La loi sur les auberges et débits de boisson interdit l’emploi de jeunes filles âgées de moins de dix-huit ans et de jeunes gens de moins de seize ans dans les locaux et emplacements utilisés comme débits de boisson ; elle interdit également le surmenage du personnel et précise que la nourriture de celui-ci doit être suffisante et saine ; pour le logement des employés, cette loi se rapporte aux dispositions de l’article 339 du code fédéral des obligations ; enfin, à son article 59, elle réglemente la durée du repos et les congés à accorder au personnel. Ces dispositions sont d’ailleurs encore insuffisantes. L’article 56 réglementant l’âge d’entrée en service des employés ne s’applique strictement qu’au personnel des débits de boissons, mais non à celui des hôtels et restaurants. Le temps du repos nocturne prévu à l’article 59, qui est de huit heures par vingt-quatre heures et peut être, dans certains cas exceptionnels, réduit à six heures, nous paraît insuffisant. Au surplus, il n’est prévu aucune mesure de contrôle et nous pouvons dire, sans crainte d’un démenti, qu’aussi bien en ce qui a trait aux heures de repos qu’aux congés, la loi est lettre morte pour beaucoup d’employés.
Quant à la loi sur l’apprentissage, elle contient d’excellentes dispositions d’ordre impératif protégeant l’apprenti contre les dangers d’une exploitation injuste de la part des patrons et prévoyant un contrôle de l’application de la loi par une commission cantonale et les commissions locales.

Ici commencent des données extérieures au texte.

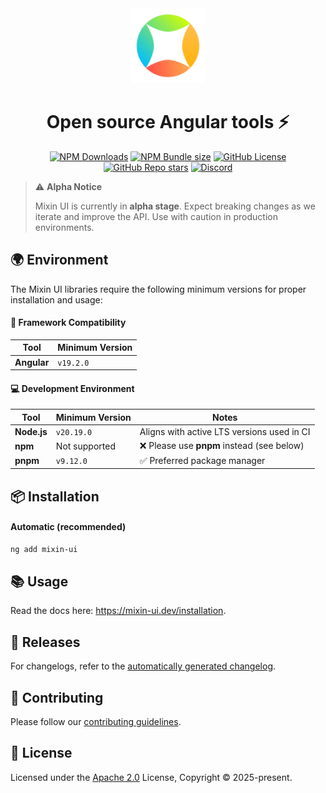 <div align="center">
  <a href="https://mixin-ui.dev" target="_blank" rel="noopener noreferrer">
    <img width="120" src="./mixin.svg" alt="Mixin logo">
  </a>
</div>

<h1 align="center">Open source Angular tools ⚡️</h1>
<p align="center">
  <a href="https://mixin-ui.dev/">
    <img alt="NPM Downloads" src="https://img.shields.io/npm/dw/angular?color=blue""></a>
  
  <a href="https://mixin-ui.dev/">
    <img alt="NPM Bundle size" src="https://img.shields.io/bundlephobia/minzip/angular?color=green"></a>

  <a href="https://mixin-ui.dev/">
    <img alt="GitHub License" src="https://img.shields.io/github/license/angular/angular?color=orange"></a>  

  <a href="https://mixin-ui.dev/">
    <img alt="GitHub Repo stars" src="https://img.shields.io/github/stars/angular/angular?style=flat&logo=github&color=yellow"></a>

  <a href="https://discord.gg/angular">
    <img alt="Discord" src="https://img.shields.io/discord/660863154703695893.svg?label=&logo=discord&logoColor=ffffff&color=7389D8&labelColor=6A7EC2" /></a>
</p>

> ⚠️ **Alpha Notice**
>
> Mixin UI is currently in **alpha stage**. Expect breaking changes as we iterate and improve the API.
> Use with caution in production environments.

## 🌍 Environment

The Mixin UI libraries require the following minimum versions for proper installation and usage:

#### 🧩 Framework Compatibility

| Tool        | Minimum Version |
|-------------|-----------------|
| **Angular** | `v19.2.0`       |

#### 💻 Development Environment

| Tool           | Minimum Version  | Notes                                      |
|----------------|------------------|--------------------------------------------|
| **Node.js**    | `v20.19.0`       | Aligns with active LTS versions used in CI |
| **npm**        | Not supported    | ❌ Please use **pnpm** instead (see below)  |
| **pnpm**       | `v9.12.0`        | ✅ Preferred package manager                |

## 📦 Installation
#### Automatic (recommended)
```bash
ng add mixin-ui
```

## 📚 Usage

Read the docs here: <a href="https://mixin-ui.dev/installation" rel="noopener noreferrer">https://mixin-ui.dev/installation</a>.

## 📝 Releases

For changelogs, refer to the [automatically generated changelog](/CHANGELOG.md).

## 🤝 Contributing

Please follow our [contributing guidelines](/CONTRIBUTING.md).

## 📄 License

Licensed under the [Apache 2.0](/LICENSE) License, Copyright © 2025-present.
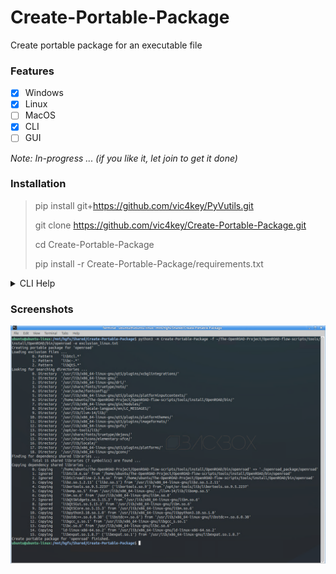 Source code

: # Create-Portable-Package
Create portable package for an executable file

### Features

- [x] Windows
- [x] Linux
- [ ] MacOS
- [x] CLI
- [ ] GUI

*Note: In-progress ... (if you like it, let join to get it done)*

### Installation

>pip install git+https://github.com/vic4key/PyVutils.git
>
>git clone https://github.com/vic4key/Create-Portable-Package.git
>
>cd Create-Portable-Package
>
>pip install -r Create-Portable-Package/requirements.txt

<details>
<summary>CLI Help</summary>

```
$ python -m Create-Portable-Package -h
usage: __main__.py [-h] (-f PE_FILE | -p PE_PID) [-d PACKAGE_DIRECTORY] [-e EXCLUSION_FILES] [-c CLEAN_UP]

Create Portable Package

options:
  -h, --help            show this help message and exit
  -f PE_FILE, --pe-file PE_FILE
                        The path of a specified executable file
  -p PE_PID, --pe-pid PE_PID
                        The pid of a specified executable file
  -d PACKAGE_DIRECTORY, --package-directory PACKAGE_DIRECTORY
                        The package directory
  -e EXCLUSION_FILES, --exclusion-files EXCLUSION_FILES
                        The exclusion files (separate by semicolon).
  -c CLEAN_UP, --clean-up CLEAN_UP
                        Clean-up before creating portable package
```
</details>


### Screenshots

![](screenshots/linux.png?)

En dehors de ces deux lois, seul le code fédéral des obligations régit, dans notre cantons, les rapports entre employeurs et employés, seul il réglemente les conditions de travail de ces derniers et, nous l’avons vu plus haut, il faut reconnaître que ces dispositions ne sont pas suffisantes, le code s’en tenant à des règles générales, se référant à l’usage, sans apporte de précisions quant à la durée du travail en général, du travail de nuit, du travail du dimanche, des congés, des heures et jours de repos, etc.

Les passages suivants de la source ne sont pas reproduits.